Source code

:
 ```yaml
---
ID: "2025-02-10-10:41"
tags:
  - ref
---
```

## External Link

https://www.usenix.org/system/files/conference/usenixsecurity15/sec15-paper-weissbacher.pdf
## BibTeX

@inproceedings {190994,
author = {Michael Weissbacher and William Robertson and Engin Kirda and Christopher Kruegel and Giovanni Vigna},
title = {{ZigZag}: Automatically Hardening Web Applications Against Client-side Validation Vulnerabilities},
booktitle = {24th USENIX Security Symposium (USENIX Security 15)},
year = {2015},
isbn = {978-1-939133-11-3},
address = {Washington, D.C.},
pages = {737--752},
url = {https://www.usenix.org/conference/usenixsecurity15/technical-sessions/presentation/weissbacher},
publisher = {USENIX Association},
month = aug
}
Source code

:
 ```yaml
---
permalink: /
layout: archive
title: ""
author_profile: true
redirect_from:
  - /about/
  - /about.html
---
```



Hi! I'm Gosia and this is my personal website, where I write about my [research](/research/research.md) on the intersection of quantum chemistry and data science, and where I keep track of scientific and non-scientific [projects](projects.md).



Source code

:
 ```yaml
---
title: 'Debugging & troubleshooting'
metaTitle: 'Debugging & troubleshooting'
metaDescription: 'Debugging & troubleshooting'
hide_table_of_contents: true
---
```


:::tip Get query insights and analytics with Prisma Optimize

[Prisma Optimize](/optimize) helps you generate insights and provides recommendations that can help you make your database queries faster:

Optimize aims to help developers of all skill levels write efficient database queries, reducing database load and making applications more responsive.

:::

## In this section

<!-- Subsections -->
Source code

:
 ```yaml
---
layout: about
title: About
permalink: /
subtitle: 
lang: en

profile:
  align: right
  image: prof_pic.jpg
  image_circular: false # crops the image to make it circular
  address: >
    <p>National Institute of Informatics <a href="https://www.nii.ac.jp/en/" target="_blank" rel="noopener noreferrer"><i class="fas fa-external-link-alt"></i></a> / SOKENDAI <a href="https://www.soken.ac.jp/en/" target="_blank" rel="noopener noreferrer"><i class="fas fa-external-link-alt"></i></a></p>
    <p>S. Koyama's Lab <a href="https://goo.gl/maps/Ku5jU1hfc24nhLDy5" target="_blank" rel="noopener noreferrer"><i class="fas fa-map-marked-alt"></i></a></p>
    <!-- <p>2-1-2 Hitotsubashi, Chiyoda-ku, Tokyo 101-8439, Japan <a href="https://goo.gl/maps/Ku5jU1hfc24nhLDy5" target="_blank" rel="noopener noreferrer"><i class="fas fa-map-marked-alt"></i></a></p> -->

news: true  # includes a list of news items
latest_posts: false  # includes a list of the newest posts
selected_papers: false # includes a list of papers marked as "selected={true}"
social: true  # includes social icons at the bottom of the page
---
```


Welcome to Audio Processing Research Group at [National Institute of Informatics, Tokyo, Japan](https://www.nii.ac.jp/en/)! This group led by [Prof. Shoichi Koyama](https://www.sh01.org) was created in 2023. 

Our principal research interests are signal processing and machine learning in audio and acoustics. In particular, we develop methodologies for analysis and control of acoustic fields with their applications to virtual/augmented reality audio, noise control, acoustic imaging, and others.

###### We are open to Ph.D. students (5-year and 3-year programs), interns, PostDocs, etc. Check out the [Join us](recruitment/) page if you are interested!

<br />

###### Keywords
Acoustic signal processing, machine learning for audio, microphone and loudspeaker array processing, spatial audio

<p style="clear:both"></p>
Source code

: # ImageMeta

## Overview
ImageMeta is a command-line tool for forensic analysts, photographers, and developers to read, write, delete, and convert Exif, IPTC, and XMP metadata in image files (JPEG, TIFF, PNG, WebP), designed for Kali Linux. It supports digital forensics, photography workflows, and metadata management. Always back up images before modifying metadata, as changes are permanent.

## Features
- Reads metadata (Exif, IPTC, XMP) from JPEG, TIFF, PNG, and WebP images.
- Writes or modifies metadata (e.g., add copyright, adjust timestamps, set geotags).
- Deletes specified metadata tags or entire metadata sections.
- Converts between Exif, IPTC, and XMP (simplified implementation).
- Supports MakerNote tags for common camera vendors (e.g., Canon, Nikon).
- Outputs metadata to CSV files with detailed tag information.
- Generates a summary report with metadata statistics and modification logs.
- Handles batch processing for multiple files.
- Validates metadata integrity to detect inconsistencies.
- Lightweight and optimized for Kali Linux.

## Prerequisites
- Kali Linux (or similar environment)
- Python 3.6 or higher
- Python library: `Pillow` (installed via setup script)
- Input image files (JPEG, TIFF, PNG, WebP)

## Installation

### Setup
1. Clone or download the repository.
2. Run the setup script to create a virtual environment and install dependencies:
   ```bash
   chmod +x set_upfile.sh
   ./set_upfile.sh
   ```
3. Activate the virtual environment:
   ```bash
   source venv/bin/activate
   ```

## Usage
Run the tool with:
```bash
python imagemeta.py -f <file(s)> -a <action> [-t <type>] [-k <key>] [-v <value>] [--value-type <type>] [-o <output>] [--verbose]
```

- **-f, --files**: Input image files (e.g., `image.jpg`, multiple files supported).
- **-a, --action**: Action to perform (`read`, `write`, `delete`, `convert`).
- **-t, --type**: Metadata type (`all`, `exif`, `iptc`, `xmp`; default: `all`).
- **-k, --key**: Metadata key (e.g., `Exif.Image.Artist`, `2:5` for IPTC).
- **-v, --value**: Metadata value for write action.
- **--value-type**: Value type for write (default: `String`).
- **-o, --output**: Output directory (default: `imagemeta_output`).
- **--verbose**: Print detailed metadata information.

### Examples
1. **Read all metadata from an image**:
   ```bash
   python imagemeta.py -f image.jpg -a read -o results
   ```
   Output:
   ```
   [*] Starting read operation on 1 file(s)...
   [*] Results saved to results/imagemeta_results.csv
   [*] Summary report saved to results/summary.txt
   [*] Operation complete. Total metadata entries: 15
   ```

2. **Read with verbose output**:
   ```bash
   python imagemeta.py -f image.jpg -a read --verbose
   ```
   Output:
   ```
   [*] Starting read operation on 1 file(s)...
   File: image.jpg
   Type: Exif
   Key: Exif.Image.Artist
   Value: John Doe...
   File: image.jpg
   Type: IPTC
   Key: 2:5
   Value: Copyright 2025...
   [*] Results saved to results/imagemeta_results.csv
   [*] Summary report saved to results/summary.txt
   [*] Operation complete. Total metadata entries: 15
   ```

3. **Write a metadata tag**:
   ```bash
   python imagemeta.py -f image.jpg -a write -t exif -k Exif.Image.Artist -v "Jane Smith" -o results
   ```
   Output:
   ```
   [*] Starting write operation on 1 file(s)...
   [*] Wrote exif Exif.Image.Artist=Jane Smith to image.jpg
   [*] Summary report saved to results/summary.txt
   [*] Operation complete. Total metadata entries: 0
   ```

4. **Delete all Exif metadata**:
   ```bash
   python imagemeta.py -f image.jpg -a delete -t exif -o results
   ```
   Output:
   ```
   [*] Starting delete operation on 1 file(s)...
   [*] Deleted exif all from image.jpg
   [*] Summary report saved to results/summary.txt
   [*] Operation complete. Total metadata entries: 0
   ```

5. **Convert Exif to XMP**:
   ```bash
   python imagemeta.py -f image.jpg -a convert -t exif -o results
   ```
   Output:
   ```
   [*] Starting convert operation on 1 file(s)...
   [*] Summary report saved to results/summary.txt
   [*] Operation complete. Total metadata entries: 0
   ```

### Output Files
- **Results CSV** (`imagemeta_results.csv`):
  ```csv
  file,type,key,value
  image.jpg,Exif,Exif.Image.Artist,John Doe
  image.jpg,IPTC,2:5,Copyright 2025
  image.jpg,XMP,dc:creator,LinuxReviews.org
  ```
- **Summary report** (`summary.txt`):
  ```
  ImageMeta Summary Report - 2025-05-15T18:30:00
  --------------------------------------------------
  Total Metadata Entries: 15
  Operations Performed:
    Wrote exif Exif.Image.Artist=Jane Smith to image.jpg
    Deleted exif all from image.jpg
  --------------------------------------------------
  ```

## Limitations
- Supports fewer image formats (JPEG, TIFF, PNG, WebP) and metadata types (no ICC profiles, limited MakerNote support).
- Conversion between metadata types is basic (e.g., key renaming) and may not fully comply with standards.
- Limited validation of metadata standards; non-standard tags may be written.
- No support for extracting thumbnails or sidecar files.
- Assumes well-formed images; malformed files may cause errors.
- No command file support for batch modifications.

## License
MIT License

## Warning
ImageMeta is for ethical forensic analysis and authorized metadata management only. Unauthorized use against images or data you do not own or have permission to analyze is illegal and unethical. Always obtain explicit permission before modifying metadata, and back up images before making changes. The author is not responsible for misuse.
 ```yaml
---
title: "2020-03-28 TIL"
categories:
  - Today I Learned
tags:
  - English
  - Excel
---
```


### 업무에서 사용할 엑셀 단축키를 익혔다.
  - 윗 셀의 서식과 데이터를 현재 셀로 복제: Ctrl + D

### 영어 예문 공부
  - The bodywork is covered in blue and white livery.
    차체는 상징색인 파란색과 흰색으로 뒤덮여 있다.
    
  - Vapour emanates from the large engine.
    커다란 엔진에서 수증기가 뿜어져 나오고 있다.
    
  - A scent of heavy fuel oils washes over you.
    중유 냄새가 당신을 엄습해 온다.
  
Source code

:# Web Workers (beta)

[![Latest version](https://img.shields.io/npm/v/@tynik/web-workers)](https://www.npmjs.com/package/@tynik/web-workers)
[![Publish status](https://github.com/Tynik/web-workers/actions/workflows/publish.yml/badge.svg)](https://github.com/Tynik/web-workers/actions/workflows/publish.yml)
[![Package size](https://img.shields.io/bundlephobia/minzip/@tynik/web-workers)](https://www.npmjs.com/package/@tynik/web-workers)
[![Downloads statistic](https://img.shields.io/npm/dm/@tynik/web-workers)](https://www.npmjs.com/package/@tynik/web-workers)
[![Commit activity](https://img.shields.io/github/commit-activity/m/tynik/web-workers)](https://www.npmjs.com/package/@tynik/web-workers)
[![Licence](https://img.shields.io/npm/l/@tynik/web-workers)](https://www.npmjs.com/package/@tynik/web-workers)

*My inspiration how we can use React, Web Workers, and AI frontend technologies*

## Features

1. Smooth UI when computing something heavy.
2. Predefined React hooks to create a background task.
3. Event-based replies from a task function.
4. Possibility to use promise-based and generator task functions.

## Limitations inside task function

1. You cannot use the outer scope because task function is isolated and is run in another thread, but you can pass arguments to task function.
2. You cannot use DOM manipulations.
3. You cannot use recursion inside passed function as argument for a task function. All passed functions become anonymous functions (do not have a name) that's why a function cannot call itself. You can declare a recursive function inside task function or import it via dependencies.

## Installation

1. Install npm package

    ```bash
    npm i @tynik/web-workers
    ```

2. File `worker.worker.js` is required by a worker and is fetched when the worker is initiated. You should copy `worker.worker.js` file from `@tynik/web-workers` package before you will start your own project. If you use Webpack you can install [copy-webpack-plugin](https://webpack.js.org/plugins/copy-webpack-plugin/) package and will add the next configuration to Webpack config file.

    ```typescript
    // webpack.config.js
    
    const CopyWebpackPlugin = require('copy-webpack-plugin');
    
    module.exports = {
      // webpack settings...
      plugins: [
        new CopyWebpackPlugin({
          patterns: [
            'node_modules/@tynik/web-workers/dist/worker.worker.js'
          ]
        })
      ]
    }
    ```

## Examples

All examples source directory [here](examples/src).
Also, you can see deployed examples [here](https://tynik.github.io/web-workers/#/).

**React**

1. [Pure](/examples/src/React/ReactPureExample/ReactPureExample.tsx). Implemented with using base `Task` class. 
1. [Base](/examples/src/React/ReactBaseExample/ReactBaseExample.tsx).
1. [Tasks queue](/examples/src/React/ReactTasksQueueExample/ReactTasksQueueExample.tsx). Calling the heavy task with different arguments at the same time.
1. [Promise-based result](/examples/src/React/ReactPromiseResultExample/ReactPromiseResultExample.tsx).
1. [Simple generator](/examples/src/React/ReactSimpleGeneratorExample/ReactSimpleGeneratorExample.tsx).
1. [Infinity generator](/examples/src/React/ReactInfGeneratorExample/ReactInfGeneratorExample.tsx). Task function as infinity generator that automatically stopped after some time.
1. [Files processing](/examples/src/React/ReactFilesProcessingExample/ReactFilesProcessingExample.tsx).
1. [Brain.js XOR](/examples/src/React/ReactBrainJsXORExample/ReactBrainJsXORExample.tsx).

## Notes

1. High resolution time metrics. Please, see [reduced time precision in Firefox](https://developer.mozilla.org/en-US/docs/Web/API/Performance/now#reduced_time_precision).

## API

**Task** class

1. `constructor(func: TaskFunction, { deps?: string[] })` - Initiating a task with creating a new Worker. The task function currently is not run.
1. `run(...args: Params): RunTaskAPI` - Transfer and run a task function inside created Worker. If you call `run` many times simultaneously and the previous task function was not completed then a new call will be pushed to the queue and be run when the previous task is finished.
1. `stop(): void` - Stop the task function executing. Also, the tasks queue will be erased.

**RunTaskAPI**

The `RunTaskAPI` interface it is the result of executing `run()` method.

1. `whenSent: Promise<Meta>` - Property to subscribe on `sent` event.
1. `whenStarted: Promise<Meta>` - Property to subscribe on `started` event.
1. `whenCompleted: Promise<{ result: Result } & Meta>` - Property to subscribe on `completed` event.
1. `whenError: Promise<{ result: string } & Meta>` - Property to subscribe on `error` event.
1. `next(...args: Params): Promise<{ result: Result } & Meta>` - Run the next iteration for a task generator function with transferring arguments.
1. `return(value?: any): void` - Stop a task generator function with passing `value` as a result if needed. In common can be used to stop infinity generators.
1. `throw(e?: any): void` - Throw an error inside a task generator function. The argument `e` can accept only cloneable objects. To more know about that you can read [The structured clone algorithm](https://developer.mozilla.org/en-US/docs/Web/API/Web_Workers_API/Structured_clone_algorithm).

■ Your goal
What belongs in the answer is each line of the listing that contains the word "Params".

■ Solution to the problem
1. `run(...args: Params): RunTaskAPI` - Transfer and run a task function inside created Worker. If you call `run` many times simultaneously and the previous task function was not completed then a new call will be pushed to the queue and be run when the previous task is finished.
1. `next(...args: Params): Promise<{ result: Result } & Meta>` - Run the next iteration for a task generator function with transferring arguments.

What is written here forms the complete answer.